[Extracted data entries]

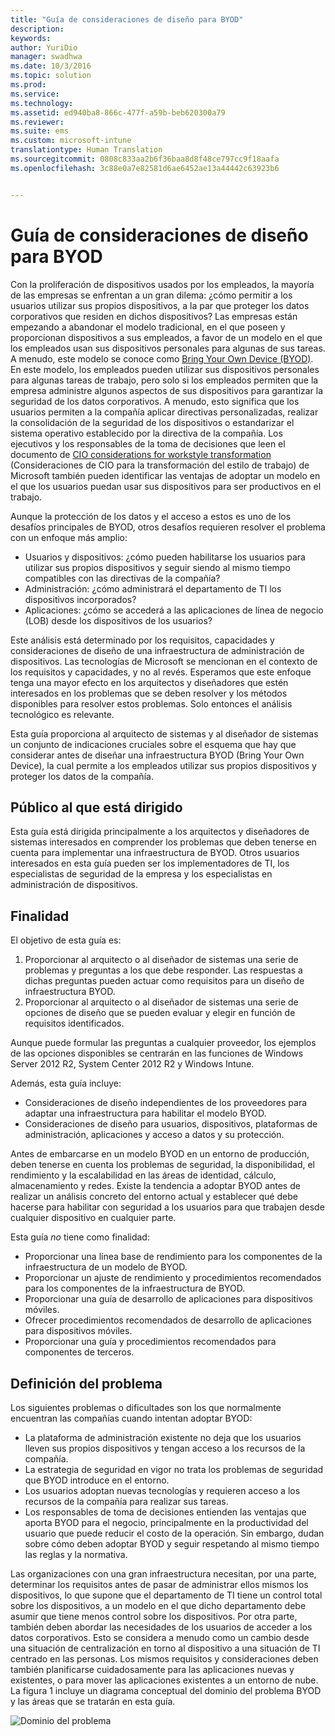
 ```yaml
---
title: "Guía de consideraciones de diseño para BYOD"
description: 
keywords: 
author: YuriDio
manager: swadhwa
ms.date: 10/3/2016
ms.topic: solution
ms.prod: 
ms.service: 
ms.technology: 
ms.assetid: ed940ba8-866c-477f-a59b-beb620300a79
ms.reviewer: 
ms.suite: ems
ms.custom: microsoft-intune
translationtype: Human Translation
ms.sourcegitcommit: 0808c833aa2b6f36baa8d8f48ce797cc9f18aafa
ms.openlocfilehash: 3c88e0a7e82581d6ae6452ae13a44442c63923b6


---
```


# Guía de consideraciones de diseño para BYOD

Con la proliferación de dispositivos usados por los empleados, la mayoría de las empresas se enfrentan a un gran dilema: ¿cómo permitir a los usuarios utilizar sus propios dispositivos, a la par que proteger los datos corporativos que residen en dichos dispositivos? Las empresas están empezando a abandonar el modelo tradicional, en el que poseen y proporcionan dispositivos a sus empleados, a favor de un modelo en el que los empleados usan sus dispositivos personales para algunas de sus tareas. A menudo, este modelo se conoce como [Bring Your Own Device (BYOD)](https://technet.microsoft.com/library/dn645493.aspx). En este modelo, los empleados pueden utilizar sus dispositivos personales para algunas tareas de trabajo, pero solo si los empleados permiten que la empresa administre algunos aspectos de sus dispositivos para garantizar la seguridad de los datos corporativos. A menudo, esto significa que los usuarios permiten a la compañía aplicar directivas personalizadas, realizar la consolidación de la seguridad de los dispositivos o estandarizar el sistema operativo establecido por la directiva de la compañía. Los ejecutivos y los responsables de la toma de decisiones que leen el documento de [CIO considerations for workstyle transformation](http://download.microsoft.com/download/5/3/A/53A96632-02E3-416C-B209-D8725AA80AFE/CIO%20Considerations%20for%20Workstyle%20Transformation2.pdf) (Consideraciones de CIO para la transformación del estilo de trabajo) de Microsoft también pueden identificar las ventajas de adoptar un modelo en el que los usuarios puedan usar sus dispositivos para ser productivos en el trabajo.

Aunque la protección de los datos y el acceso a estos es uno de los desafíos principales de BYOD, otros desafíos requieren resolver el problema con un enfoque más amplio:

- Usuarios y dispositivos: ¿cómo pueden habilitarse los usuarios para utilizar sus propios dispositivos y seguir siendo al mismo tiempo compatibles con las directivas de la compañía?
- Administración: ¿cómo administrará el departamento de TI los dispositivos incorporados?
- Aplicaciones: ¿cómo se accederá a las aplicaciones de línea de negocio (LOB) desde los dispositivos de los usuarios?

Este análisis está determinado por los requisitos, capacidades y consideraciones de diseño de una infraestructura de administración de dispositivos. Las tecnologías de Microsoft se mencionan en el contexto de los requisitos y capacidades, y no al revés. Esperamos que este enfoque tenga una mayor efecto en los arquitectos y diseñadores que estén interesados en los problemas que se deben resolver y los métodos disponibles para resolver estos problemas. Solo entonces el análisis tecnológico es relevante.

Esta guía proporciona al arquitecto de sistemas y al diseñador de sistemas un conjunto de indicaciones cruciales sobre el esquema que hay que considerar antes de diseñar una infraestructura BYOD (Bring Your Own Device), la cual permite a los empleados utilizar sus propios dispositivos y proteger los datos de la compañía.

## Público al que está dirigido

Esta guía está dirigida principalmente a los arquitectos y diseñadores de sistemas interesados en comprender los problemas que deben tenerse en cuenta para implementar una infraestructura de BYOD. Otros usuarios interesados en esta guía pueden ser los implementadores de TI, los especialistas de seguridad de la empresa y los especialistas en administración de dispositivos.</para>
    
## Finalidad
  
El objetivo de esta guía es:

1. Proporcionar al arquitecto o al diseñador de sistemas una serie de problemas y preguntas a los que debe responder. Las respuestas a dichas preguntas pueden actuar como requisitos para un diseño de infraestructura BYOD.
2. Proporcionar al arquitecto o al diseñador de sistemas una serie de opciones de diseño que se pueden evaluar y elegir en función de requisitos identificados. 

Aunque puede formular las preguntas a cualquier proveedor, los ejemplos de las opciones disponibles se centrarán en las funciones de Windows Server 2012 R2, System Center 2012 R2 y Windows Intune.

Además, esta guía incluye:

- Consideraciones de diseño independientes de los proveedores para adaptar una infraestructura para habilitar el modelo BYOD. 
- Consideraciones de diseño para usuarios, dispositivos, plataformas de administración, aplicaciones y acceso a datos y su protección.

Antes de embarcarse en un modelo BYOD en un entorno de producción, deben tenerse en cuenta los problemas de seguridad, la disponibilidad, el rendimiento y la escalabilidad en las áreas de identidad, cálculo, almacenamiento y redes. Existe la tendencia a adoptar BYOD antes de realizar un análisis concreto del entorno actual y establecer qué debe hacerse para habilitar con seguridad a los usuarios para que trabajen desde cualquier dispositivo en cualquier parte.

Esta guía *no* tiene como finalidad:

- Proporcionar una línea base de rendimiento para los componentes de la infraestructura de un modelo de BYOD. 
- Proporcionar un ajuste de rendimiento y procedimientos recomendados para los componentes de la infraestructura de BYOD.
- Proporcionar una guía de desarrollo de aplicaciones para dispositivos móviles.
- Ofrecer procedimientos recomendados de desarrollo de aplicaciones para dispositivos móviles.
- Proporcionar una guía y procedimientos recomendados para componentes de terceros.

## Definición del problema

Los siguientes problemas o dificultades son los que normalmente encuentran las compañías cuando intentan adoptar BYOD:

- La plataforma de administración existente no deja que los usuarios lleven sus propios dispositivos y tengan acceso a los recursos de la compañía.
- La estrategia de seguridad en vigor no trata los problemas de seguridad que BYOD introduce en el entorno.
- Los usuarios adoptan nuevas tecnologías y requieren acceso a los recursos de la compañía para realizar sus tareas.
- Los responsables de toma de decisiones entienden las ventajas que aporta BYOD para el negocio, principalmente en la productividad del usuario que puede reducir el costo de la operación. Sin embargo, dudan sobre cómo deben adoptar BYOD y seguir respetando al mismo tiempo las reglas y la normativa.

Las organizaciones con una gran infraestructura necesitan, por una parte, determinar los requisitos antes de pasar de administrar ellos mismos los dispositivos, lo que supone que el departamento de TI tiene un control total sobre los dispositivos, a un modelo en el que dicho departamento debe asumir que tiene menos control sobre los dispositivos. Por otra parte, también deben abordar las necesidades de los usuarios de acceder a los datos corporativos. Esto se considera a menudo como un cambio desde una situación de centralización en torno al dispositivo a una situación de TI centrado en las personas. Los mismos requisitos y consideraciones deben también planificarse cuidadosamente para las aplicaciones nuevas y existentes, o para mover las aplicaciones existentes a un entorno de nube. La figura 1 incluye un diagrama conceptual del dominio del problema BYOD y las áreas que se tratarán en esta guía.

![Dominio del problema](./media/BYOD_Figure1.png)




<!--HONumber=Oct16_HO1-->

● Your task
Only one stretch of the records above is wanted: the lines between the one holding "Esta guía proporciona" and the one holding "## Público al que está dirigido", inclusive, reproduced exactly.

● Solution to this exercise
Esta guía proporciona al arquitecto de sistemas y al diseñador de sistemas un conjunto de indicaciones cruciales sobre el esquema que hay que considerar antes de diseñar una infraestructura BYOD (Bring Your Own Device), la cual permite a los empleados utilizar sus propios dispositivos y proteger los datos de la compañía.

## Público al que está dirigido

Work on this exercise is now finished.